Following the continuous discrimination toward East Pakistan by the West, people of this wing replied through their 1970 election, where Pakistani rulers intentionally abstained from transferring power to the elected people’s representatives. With a master plan, the Pakistan army started killing mass people, students, teachers, intellectuals, political leaders. The killing was intended to destroy the whole or part of the Bengali ethnic group, and it has matched up to the definition of genocide as written in the Convention on the Prevention and Punishment of the Crime of Genocide, 1948.
The Bangladesh-Pakistan relationship has been frosty for the last 50 years. This bitter relationship got worse after some derogatory remarks were made regarding the trial of crimes against humanity committed by Pakistan and its collaborators. The gradual souring of inter-state relations fell when Pakistan’s National Assembly and Foreign Affairs Office issued a condemnation of the sentencing of the war criminals from Jamaat-e-Islami. As a consequence, Bangladesh refused to join the 2016 Saarc summit in Pakistan.

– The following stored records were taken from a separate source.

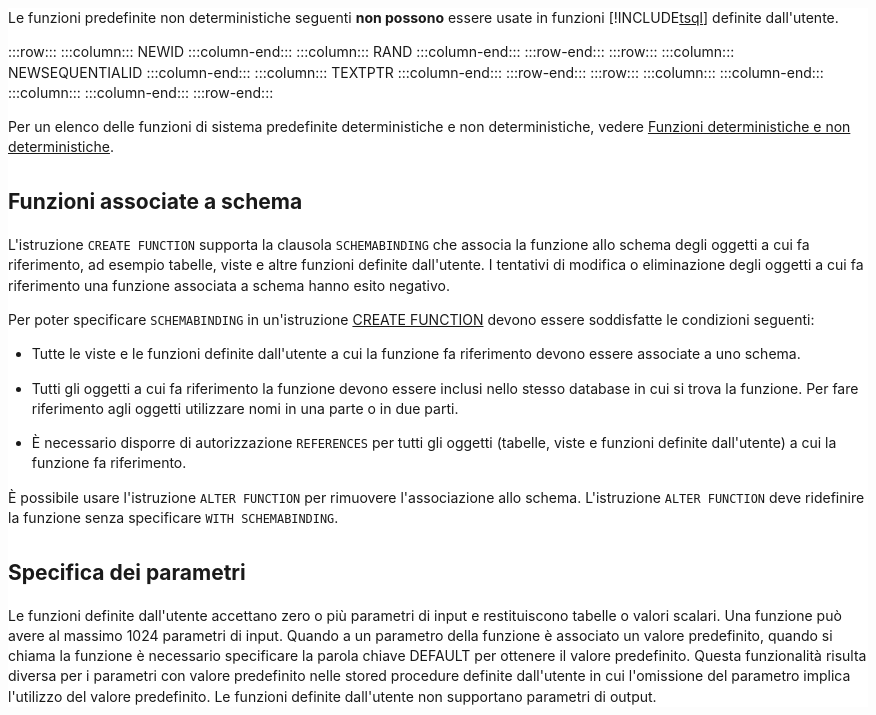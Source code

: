  Le funzioni predefinite non deterministiche seguenti **non possono** essere usate in funzioni [!INCLUDE[tsql](../../includes/tsql-md.md)] definite dall'utente.  
  
:::row:::
    :::column:::
        NEWID
    :::column-end:::
    :::column:::
        RAND
    :::column-end:::
:::row-end:::
:::row:::
    :::column:::
        NEWSEQUENTIALID
    :::column-end:::
    :::column:::
        TEXTPTR
    :::column-end:::
:::row-end:::
:::row:::
    :::column:::
    :::column-end:::
    :::column:::
    :::column-end:::
:::row-end:::
 
 Per un elenco delle funzioni di sistema predefinite deterministiche e non deterministiche, vedere [Funzioni deterministiche e non deterministiche](../../relational-databases/user-defined-functions/deterministic-and-nondeterministic-functions.md).  
  
##  <a name="schema-bound-functions"></a><a name="SchemaBound"></a> Funzioni associate a schema  
 L'istruzione `CREATE FUNCTION` supporta la clausola `SCHEMABINDING` che associa la funzione allo schema degli oggetti a cui fa riferimento, ad esempio tabelle, viste e altre funzioni definite dall'utente. I tentativi di modifica o eliminazione degli oggetti a cui fa riferimento una funzione associata a schema hanno esito negativo.  
  
 Per poter specificare `SCHEMABINDING` in un'istruzione [CREATE FUNCTION](../../t-sql/statements/create-function-transact-sql.md) devono essere soddisfatte le condizioni seguenti:  
  
-   Tutte le viste e le funzioni definite dall'utente a cui la funzione fa riferimento devono essere associate a uno schema.  
  
-   Tutti gli oggetti a cui fa riferimento la funzione devono essere inclusi nello stesso database in cui si trova la funzione. Per fare riferimento agli oggetti utilizzare nomi in una parte o in due parti.  
  
-   È necessario disporre di autorizzazione `REFERENCES` per tutti gli oggetti (tabelle, viste e funzioni definite dall'utente) a cui la funzione fa riferimento.  
  
 È possibile usare l'istruzione `ALTER FUNCTION` per rimuovere l'associazione allo schema. L'istruzione `ALTER FUNCTION` deve ridefinire la funzione senza specificare `WITH SCHEMABINDING`.  
  
##  <a name="specifying-parameters"></a><a name="Parameters"></a> Specifica dei parametri  
 Le funzioni definite dall'utente accettano zero o più parametri di input e restituiscono tabelle o valori scalari. Una funzione può avere al massimo 1024 parametri di input. Quando a un parametro della funzione è associato un valore predefinito, quando si chiama la funzione è necessario specificare la parola chiave DEFAULT per ottenere il valore predefinito. Questa funzionalità risulta diversa per i parametri con valore predefinito nelle stored procedure definite dall'utente in cui l'omissione del parametro implica l'utilizzo del valore predefinito. Le funzioni definite dall'utente non supportano parametri di output.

The history of Bangladesh’s birth is a struggle for rights, for years. From deprivation to genocidal atrocities in 1971, Pakistan has not apologized for its crimes against humanity even once as a state, for killing 3 million people in nine months. Pakistan has deliberately concealed these genocidal atrocities from its textbooks, so that the next generation remains in the dark about the committed genocide. But this deadlock should be ceased. Seeking apology as a state is not uncommon for misdeeds committed by an earlier generation. Germany, France, Canada, Japan, the United States, and countries set the example of state apology for war crimes or other wrongful acts done by their predecessors.
The most important step of apology is to acknowledge and accept the misdeeds committed against anyone. Pakistan should acknowledge their genocidal atrocities committed on March 25, a pure infliction of violence without declaring war, on unarmed civilians. It cannot be termed as preventive war, as the attack was illegal, disproportionate, systematic, and unjust.
Figuring out the exact number of people killed on March 25 is hard, but historian Muntassir Mamoon has estimated that about 30 thousand people were killed just from March 25 to March 31, 1971.
With the utmost viciousness, the Pak Army and local collaborators murdered more than 1,000 Bengali intellectuals, unprecedented in history. It is important to take moral responsibility by giving a state apology which can bring some measure of closure to the victims and families. An unconditional state apology would help heal many deep wounds.
The Liberation War is always an emotional matter in Bangladesh, contributing to shaping social and political discourses. Pakistan needs to apologize and own up to the disgrace they perpetuated. This will boost the relationship between new generations of both countries in the future.
From Bangladesh’s perspective, a state apology from Pakistan can help heal 50 years of agony to an extent. Such an apology will make room to hold responsible the military officers and local collaborators. It will also provide a chance to gain international recognition for March 25 as the day of genocide. Bangladesh is growing faster economically than any other state in South Asia.
Hence, our country needs to strengthen regional cooperation alongside a sustainable economy which will reflect the principle of Bangladesh’s foreign policy: “Friendship towards all, malice towards none.”
Md Jahedul Islam is a graduate student of law.